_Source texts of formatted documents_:
+--
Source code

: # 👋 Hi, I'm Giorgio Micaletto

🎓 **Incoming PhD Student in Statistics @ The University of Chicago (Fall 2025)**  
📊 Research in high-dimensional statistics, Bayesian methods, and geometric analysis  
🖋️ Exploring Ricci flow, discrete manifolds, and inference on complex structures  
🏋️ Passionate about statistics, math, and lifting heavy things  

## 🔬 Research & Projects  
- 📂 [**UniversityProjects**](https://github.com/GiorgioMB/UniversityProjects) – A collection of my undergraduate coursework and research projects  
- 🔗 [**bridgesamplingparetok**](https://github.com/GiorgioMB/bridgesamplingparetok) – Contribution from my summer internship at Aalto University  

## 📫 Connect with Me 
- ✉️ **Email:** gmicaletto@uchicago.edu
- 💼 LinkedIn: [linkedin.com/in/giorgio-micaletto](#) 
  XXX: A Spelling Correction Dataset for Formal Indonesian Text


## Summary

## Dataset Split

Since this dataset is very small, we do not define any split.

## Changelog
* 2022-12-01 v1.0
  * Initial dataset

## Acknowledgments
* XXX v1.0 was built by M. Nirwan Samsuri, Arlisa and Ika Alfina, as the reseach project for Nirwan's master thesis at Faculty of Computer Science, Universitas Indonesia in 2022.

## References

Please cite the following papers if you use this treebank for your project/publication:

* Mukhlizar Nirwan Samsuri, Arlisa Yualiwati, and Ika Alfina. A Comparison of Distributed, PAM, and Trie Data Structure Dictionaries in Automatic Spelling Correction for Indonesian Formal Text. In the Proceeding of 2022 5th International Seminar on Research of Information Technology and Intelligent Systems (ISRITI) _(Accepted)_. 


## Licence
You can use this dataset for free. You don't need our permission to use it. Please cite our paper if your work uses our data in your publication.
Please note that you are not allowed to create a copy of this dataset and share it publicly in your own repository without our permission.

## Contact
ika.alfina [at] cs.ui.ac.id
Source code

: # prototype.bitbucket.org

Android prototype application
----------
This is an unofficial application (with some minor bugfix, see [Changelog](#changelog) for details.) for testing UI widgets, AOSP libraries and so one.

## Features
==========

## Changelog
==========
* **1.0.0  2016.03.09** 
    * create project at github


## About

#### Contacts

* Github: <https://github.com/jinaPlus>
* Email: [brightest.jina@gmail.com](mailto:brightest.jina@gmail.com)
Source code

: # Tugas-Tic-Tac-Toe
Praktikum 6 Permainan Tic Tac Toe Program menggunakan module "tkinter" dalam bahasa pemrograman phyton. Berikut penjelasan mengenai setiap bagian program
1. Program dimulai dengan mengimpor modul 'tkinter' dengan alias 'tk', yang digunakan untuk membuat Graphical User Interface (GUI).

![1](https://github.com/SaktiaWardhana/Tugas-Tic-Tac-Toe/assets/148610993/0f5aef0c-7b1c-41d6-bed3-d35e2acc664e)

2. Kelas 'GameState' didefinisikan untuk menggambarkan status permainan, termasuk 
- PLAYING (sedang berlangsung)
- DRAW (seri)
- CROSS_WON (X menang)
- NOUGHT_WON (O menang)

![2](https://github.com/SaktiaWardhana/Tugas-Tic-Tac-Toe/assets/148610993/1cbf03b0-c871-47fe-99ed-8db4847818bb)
+--
Copy every line of the data above in which the string "menang" appears.

_Answer box_:
- CROSS_WON (X menang)
- NOUGHT_WON (O menang)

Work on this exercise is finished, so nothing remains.